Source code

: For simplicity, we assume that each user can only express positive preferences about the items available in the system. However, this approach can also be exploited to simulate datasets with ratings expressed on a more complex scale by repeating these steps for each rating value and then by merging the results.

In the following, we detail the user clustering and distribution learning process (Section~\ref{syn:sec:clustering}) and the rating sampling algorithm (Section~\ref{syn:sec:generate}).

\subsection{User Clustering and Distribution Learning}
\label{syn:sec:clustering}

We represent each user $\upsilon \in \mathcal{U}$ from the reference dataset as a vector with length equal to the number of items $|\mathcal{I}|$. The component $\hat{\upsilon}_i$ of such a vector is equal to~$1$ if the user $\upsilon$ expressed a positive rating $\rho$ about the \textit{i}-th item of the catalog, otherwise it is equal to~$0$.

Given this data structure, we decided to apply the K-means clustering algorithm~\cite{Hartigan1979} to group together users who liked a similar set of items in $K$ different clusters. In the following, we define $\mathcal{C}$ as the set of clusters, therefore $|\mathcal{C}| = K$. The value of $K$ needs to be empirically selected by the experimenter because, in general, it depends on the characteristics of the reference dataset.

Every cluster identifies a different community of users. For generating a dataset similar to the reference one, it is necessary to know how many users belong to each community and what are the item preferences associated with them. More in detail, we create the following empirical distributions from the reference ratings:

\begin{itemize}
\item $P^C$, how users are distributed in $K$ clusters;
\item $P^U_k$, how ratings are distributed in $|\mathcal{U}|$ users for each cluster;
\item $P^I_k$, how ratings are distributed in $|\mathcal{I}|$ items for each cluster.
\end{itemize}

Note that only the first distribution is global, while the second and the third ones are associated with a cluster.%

Work task: Please restate every record shown above, word for word.

Written reply:
Source code

: For simplicity, we assume that each user can only express positive preferences about the items available in the system. However, this approach can also be exploited to simulate datasets with ratings expressed on a more complex scale by repeating these steps for each rating value and then by merging the results.

In the following, we detail the user clustering and distribution learning process (Section~\ref{syn:sec:clustering}) and the rating sampling algorithm (Section~\ref{syn:sec:generate}).

\subsection{User Clustering and Distribution Learning}
\label{syn:sec:clustering}

We represent each user $\upsilon \in \mathcal{U}$ from the reference dataset as a vector with length equal to the number of items $|\mathcal{I}|$. The component $\hat{\upsilon}_i$ of such a vector is equal to~$1$ if the user $\upsilon$ expressed a positive rating $\rho$ about the \textit{i}-th item of the catalog, otherwise it is equal to~$0$.

Given this data structure, we decided to apply the K-means clustering algorithm~\cite{Hartigan1979} to group together users who liked a similar set of items in $K$ different clusters. In the following, we define $\mathcal{C}$ as the set of clusters, therefore $|\mathcal{C}| = K$. The value of $K$ needs to be empirically selected by the experimenter because, in general, it depends on the characteristics of the reference dataset.

Every cluster identifies a different community of users. For generating a dataset similar to the reference one, it is necessary to know how many users belong to each community and what are the item preferences associated with them. More in detail, we create the following empirical distributions from the reference ratings:

\begin{itemize}
\item $P^C$, how users are distributed in $K$ clusters;
\item $P^U_k$, how ratings are distributed in $|\mathcal{U}|$ users for each cluster;
\item $P^I_k$, how ratings are distributed in $|\mathcal{I}|$ items for each cluster.
\end{itemize}

Note that only the first distribution is global, while the second and the third ones are associated with a cluster.%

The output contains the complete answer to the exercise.